##### Data provided #####

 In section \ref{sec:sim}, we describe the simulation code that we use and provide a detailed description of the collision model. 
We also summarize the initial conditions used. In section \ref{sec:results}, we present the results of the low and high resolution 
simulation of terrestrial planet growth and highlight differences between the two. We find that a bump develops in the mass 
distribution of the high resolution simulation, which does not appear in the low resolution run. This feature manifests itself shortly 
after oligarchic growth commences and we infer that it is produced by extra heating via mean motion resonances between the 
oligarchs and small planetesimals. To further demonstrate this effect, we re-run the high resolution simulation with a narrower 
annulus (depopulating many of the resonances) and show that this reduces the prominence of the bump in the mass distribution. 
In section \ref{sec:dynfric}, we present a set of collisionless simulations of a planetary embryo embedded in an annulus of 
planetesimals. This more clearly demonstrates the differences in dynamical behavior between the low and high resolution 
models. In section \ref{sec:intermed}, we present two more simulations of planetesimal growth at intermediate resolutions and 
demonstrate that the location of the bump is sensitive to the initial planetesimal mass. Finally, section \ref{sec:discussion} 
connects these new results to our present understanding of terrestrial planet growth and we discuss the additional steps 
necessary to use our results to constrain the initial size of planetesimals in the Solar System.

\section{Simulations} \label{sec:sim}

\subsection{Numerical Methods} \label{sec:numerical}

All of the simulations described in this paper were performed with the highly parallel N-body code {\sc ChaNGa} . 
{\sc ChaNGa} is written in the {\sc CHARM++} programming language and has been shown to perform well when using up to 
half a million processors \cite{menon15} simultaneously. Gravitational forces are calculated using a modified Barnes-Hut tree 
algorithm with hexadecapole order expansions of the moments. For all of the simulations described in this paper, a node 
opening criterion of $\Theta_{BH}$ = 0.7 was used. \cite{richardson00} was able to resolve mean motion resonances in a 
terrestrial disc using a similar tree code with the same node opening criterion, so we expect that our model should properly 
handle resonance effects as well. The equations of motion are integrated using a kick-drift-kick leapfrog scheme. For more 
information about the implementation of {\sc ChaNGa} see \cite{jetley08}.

#####

About this exercise -
From the data, list each line in which the string "tree" appears.

Your solution -
half a million processors \cite{menon15} simultaneously. Gravitational forces are calculated using a modified Barnes-Hut tree 
terrestrial disc using a similar tree code with the same node opening criterion, so we expect that our model should properly 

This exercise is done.